Vucic a New York: salvaguardare stabilità interna e nei Balcani

In visita a New York, il premier serbo Aleksandar Vucic ha ribadito quella che considera la massima priorità per la Serbia: salvaguardare la stabilità interna, presupposto per un’ulteriore crescita economica.

“Credo che sia importante assicurare la stabilità e la pace, nel nostro stesso Paese, perché tutto ciò che accade intorno a noi determina degli effetti interni. Se avremo successo in questo, non avremo problemi con l’economia”, ha dichiarato Vucic alla Serbian Broadcasting Corporation, aggiungendo che la Serbia aumenterà la sua crescita percentuale, e che l’unica preoccupazione è rappresentata dalla stabilità nella regione.
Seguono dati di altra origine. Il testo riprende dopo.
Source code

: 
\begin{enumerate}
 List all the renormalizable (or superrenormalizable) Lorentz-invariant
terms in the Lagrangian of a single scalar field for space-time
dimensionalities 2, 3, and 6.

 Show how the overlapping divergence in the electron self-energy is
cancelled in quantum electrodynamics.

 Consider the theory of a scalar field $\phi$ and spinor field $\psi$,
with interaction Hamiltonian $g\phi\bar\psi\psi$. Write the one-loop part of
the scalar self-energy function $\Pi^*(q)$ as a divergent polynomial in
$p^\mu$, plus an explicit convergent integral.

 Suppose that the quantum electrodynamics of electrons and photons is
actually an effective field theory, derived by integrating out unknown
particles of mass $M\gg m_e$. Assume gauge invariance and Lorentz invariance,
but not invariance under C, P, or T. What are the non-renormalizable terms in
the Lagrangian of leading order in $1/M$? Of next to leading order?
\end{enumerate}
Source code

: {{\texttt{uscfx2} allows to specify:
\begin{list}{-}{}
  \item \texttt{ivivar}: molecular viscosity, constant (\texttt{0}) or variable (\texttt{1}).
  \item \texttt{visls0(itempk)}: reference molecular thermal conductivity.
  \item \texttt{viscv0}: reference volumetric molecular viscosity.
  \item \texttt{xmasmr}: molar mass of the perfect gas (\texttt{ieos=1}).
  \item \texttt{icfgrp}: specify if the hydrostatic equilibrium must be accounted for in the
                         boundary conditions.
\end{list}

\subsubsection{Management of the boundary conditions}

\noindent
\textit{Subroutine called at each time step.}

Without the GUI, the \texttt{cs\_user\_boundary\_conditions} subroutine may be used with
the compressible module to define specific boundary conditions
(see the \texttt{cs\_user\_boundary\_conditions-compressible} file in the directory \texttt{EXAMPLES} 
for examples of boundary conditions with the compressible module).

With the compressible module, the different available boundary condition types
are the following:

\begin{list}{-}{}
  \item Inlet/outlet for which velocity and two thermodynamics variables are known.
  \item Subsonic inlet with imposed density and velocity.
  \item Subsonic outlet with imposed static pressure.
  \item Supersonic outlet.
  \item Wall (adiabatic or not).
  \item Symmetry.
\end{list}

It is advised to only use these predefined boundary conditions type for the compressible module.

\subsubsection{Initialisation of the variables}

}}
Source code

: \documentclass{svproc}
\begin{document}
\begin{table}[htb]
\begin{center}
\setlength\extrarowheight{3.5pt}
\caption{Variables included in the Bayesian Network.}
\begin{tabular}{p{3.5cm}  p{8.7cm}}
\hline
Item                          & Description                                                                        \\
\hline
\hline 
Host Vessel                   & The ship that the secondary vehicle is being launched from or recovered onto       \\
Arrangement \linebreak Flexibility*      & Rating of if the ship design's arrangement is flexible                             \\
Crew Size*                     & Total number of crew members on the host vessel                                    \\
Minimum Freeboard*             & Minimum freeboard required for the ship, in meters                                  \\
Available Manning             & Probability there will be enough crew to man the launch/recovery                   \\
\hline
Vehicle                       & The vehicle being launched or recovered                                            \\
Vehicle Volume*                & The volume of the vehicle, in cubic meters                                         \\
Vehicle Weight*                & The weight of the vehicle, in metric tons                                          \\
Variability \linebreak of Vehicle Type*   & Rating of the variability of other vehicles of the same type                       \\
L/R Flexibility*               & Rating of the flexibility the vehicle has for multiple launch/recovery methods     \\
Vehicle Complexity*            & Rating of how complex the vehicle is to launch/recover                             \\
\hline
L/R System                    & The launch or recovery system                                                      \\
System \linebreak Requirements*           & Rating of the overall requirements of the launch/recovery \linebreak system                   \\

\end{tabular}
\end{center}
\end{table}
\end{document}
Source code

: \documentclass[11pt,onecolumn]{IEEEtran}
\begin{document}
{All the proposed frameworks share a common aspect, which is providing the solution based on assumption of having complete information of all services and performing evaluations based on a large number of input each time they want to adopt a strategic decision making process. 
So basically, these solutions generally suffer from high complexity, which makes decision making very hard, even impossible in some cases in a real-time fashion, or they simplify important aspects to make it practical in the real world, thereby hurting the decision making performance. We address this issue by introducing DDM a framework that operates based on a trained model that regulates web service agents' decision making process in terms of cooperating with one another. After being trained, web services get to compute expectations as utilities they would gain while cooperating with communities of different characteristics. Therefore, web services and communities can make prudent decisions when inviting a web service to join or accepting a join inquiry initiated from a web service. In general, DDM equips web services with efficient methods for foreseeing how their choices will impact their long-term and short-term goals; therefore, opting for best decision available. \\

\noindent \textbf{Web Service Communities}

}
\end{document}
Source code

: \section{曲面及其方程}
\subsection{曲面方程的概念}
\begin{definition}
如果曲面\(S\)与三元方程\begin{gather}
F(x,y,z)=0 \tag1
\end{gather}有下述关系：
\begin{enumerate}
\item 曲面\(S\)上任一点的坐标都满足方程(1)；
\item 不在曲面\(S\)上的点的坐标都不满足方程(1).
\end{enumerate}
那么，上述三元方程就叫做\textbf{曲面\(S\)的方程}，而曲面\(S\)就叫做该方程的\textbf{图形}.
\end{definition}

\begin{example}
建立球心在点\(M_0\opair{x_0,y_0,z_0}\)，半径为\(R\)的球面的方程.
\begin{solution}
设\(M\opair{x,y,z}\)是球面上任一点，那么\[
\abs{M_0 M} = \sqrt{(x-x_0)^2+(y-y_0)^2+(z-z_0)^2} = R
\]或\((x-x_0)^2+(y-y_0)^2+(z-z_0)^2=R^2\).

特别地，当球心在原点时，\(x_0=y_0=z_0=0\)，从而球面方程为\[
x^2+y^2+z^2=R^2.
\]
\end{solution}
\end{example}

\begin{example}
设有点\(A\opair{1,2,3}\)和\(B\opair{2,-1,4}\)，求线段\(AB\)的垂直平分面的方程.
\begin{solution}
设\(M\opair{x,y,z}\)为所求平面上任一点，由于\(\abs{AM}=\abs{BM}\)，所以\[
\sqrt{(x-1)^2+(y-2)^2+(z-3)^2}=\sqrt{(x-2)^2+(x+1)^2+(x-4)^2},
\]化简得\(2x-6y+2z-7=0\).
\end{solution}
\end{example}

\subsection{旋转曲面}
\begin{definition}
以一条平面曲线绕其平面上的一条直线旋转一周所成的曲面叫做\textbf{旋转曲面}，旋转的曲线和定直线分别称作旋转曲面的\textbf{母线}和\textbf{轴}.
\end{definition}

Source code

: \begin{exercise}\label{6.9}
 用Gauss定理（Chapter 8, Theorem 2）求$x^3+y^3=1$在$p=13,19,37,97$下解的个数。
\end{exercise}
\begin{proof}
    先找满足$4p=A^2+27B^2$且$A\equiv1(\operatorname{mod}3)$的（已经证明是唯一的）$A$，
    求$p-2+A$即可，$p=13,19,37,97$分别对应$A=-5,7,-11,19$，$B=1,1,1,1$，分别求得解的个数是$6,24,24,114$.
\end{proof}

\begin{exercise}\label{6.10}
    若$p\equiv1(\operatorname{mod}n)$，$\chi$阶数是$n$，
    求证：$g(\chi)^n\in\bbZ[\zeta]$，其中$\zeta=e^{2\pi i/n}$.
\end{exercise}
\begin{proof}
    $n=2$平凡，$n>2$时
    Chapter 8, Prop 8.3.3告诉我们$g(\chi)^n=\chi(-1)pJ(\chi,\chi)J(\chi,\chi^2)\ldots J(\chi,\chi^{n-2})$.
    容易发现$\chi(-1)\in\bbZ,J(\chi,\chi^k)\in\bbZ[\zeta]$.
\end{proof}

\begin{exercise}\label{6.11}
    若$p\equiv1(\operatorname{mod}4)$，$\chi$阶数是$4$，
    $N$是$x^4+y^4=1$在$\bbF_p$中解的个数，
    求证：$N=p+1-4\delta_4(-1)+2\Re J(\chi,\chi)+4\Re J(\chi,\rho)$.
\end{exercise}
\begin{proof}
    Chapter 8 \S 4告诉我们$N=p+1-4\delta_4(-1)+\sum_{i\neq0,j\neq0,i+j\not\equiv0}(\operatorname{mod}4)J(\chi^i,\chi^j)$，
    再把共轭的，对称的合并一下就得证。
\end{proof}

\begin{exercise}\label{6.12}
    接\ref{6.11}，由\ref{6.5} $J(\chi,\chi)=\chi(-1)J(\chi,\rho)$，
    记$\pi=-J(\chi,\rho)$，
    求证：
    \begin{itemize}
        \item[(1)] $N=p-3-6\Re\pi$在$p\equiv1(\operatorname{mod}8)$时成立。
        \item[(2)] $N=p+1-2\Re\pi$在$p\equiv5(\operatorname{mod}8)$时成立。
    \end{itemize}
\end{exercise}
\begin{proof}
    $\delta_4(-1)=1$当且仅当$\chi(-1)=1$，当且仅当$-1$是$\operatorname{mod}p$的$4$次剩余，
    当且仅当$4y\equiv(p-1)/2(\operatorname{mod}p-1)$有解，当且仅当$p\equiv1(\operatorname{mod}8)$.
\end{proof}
A questo proposito, Vucic ha avuto l’occasione di commentare le dichiarazioni di Sefer Halilovic, un comandante di guerra delle forze musulmane in Bosnia, il quale ha affermato che il referendum sulla Festa della Repubblica indetto nella Repubblica Serbia di Bosnia potrebbe determinare la scomparsa stessa di questa entità.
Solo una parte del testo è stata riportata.